Instructions to follow: Which lines run from the start of the data below to the line containing "List of allowed"? Set them down exactly, with none added.

--- Dataset Enclosed Below ---

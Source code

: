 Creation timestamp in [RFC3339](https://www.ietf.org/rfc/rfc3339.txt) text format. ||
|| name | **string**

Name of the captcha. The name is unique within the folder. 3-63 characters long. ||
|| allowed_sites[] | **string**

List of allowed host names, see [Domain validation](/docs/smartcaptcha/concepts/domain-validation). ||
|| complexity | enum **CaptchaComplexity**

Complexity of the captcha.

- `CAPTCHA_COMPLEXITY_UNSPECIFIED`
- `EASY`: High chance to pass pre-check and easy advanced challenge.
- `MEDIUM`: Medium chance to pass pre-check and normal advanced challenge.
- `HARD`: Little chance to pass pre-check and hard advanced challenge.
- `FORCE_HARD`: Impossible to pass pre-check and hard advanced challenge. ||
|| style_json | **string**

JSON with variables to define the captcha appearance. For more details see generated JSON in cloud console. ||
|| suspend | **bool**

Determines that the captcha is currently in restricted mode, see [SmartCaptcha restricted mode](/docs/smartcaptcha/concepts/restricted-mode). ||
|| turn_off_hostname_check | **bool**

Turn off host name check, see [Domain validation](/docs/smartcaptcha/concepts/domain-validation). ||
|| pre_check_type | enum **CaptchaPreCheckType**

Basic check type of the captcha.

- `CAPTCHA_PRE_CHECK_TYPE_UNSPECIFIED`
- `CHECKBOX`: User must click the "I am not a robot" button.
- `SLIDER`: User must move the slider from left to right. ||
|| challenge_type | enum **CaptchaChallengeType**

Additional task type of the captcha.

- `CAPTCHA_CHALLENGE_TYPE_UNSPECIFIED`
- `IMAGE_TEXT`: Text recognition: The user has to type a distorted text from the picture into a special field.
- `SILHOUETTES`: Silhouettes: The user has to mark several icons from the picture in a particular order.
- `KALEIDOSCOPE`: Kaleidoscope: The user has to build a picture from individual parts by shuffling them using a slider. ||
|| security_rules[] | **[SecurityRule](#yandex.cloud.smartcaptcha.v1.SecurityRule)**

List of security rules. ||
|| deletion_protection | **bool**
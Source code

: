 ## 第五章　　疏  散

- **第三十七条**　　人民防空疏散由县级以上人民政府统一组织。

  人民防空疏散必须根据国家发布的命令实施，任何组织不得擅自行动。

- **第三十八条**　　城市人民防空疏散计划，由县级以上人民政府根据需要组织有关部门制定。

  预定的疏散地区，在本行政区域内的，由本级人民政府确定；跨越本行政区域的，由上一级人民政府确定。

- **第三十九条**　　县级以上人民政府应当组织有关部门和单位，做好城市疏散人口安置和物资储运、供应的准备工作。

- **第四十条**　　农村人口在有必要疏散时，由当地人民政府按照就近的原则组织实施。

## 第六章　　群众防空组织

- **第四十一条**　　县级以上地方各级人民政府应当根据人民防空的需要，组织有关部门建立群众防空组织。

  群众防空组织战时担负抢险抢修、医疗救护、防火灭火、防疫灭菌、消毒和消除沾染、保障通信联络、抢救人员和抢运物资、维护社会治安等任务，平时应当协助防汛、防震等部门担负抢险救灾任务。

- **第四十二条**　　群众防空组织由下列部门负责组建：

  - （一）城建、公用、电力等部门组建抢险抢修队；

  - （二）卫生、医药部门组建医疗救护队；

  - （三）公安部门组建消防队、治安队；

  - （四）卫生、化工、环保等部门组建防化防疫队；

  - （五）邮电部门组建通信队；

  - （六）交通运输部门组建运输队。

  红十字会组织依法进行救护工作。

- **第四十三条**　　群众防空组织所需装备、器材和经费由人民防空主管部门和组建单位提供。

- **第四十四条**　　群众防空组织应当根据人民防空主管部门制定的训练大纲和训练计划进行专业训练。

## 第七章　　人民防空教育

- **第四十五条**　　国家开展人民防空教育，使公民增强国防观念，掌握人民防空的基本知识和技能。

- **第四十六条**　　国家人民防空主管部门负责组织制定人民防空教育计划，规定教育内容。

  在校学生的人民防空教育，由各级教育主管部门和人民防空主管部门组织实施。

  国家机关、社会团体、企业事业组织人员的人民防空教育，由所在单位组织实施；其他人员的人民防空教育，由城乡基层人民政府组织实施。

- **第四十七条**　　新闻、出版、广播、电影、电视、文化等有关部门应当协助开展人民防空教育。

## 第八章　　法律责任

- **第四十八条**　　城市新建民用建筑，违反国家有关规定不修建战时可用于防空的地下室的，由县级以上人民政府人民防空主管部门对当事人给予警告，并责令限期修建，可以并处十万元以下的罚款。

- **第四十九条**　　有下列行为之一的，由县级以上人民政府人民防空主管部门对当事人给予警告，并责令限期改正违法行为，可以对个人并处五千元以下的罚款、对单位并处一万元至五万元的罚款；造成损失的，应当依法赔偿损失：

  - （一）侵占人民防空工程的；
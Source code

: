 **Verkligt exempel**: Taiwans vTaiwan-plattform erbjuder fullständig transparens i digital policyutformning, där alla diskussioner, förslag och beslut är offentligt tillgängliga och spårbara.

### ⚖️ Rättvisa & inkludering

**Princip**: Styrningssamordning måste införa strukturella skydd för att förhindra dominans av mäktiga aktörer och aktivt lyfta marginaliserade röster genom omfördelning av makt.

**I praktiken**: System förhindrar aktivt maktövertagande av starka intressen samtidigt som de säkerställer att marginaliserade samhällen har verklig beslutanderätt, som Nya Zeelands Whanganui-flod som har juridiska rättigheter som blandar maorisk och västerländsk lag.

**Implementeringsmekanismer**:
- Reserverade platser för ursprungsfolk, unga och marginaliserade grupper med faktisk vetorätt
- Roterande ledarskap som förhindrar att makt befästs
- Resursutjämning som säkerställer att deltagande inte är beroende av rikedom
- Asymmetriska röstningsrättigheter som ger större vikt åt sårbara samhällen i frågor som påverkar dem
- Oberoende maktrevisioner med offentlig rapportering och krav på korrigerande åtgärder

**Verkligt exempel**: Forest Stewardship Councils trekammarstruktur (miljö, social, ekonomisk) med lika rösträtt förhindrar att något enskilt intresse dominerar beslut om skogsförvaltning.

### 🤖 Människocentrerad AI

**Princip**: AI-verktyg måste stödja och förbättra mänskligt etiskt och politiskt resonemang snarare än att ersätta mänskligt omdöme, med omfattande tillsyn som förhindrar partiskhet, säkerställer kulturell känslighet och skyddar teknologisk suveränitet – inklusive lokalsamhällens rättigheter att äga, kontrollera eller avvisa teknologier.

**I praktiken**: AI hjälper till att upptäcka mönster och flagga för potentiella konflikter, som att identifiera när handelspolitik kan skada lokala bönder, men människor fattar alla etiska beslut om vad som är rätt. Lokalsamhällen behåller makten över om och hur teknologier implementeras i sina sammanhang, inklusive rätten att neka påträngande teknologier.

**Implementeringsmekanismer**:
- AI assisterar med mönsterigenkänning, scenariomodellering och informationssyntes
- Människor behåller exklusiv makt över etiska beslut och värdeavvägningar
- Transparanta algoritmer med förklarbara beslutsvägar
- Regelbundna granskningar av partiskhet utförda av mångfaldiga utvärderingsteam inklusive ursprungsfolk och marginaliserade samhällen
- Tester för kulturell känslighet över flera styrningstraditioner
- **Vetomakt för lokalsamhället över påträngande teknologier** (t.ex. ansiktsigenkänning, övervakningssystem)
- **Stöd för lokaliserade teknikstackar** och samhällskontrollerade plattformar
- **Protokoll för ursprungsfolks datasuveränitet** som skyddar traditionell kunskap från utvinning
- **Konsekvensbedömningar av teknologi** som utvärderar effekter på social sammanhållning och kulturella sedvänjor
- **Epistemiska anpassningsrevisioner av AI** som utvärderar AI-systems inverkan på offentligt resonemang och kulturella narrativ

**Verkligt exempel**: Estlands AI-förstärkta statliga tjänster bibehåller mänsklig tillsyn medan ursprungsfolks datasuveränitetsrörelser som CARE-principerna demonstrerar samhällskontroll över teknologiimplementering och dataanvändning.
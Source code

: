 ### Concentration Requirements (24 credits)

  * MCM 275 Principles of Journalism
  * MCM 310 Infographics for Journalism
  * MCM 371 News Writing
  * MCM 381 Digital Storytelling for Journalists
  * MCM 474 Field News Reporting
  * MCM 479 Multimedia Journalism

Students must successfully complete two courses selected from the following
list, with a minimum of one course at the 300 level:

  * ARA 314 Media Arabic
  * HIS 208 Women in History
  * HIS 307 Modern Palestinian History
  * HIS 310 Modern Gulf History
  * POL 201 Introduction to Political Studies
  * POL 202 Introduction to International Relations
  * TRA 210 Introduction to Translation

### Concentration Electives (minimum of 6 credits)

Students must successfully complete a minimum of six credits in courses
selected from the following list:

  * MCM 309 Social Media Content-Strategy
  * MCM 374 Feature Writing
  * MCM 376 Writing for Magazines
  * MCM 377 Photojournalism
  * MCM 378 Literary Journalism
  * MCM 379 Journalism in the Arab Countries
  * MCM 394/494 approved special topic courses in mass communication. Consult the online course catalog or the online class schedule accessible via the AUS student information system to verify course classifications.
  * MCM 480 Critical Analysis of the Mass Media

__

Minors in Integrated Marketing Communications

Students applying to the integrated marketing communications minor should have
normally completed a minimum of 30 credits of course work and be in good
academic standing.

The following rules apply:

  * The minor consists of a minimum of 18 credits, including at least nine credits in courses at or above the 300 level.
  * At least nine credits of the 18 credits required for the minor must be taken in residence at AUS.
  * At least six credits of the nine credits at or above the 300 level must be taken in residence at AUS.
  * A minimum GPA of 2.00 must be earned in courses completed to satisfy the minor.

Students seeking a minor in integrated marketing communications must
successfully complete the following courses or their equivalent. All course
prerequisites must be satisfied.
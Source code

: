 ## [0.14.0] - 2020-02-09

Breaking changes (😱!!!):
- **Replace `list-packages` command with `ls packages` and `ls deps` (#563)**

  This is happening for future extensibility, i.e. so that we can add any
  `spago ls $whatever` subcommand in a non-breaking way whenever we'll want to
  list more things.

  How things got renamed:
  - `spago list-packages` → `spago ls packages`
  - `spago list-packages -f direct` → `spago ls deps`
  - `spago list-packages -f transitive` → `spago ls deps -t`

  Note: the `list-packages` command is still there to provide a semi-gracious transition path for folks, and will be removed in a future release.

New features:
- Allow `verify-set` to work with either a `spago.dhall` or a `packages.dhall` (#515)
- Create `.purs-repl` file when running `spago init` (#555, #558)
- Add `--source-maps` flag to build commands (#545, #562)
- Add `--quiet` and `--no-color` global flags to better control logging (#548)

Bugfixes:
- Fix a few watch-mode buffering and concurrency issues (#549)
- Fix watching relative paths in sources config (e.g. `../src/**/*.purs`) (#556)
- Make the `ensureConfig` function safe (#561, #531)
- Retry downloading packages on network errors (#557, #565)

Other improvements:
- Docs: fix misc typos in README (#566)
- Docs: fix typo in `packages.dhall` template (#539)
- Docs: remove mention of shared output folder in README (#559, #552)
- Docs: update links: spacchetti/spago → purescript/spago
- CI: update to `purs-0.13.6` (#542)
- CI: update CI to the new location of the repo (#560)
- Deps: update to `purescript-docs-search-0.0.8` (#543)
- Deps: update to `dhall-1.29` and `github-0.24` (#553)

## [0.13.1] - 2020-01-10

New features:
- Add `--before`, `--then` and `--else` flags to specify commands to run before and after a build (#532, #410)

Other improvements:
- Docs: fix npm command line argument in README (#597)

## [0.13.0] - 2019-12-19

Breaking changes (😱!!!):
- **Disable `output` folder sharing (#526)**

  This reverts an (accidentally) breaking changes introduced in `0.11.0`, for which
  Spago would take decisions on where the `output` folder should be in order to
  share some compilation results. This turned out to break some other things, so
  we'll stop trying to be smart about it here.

--- End of Enclosed Dataset ---

Output for this exercise:
Source code

: Creation timestamp in [RFC3339](https://www.ietf.org/rfc/rfc3339.txt) text format. ||
|| name | **string**

Name of the captcha. The name is unique within the folder. 3-63 characters long. ||
|| allowed_sites[] | **string**

List of allowed host names, see [Domain validation](/docs/smartcaptcha/concepts/domain-validation). ||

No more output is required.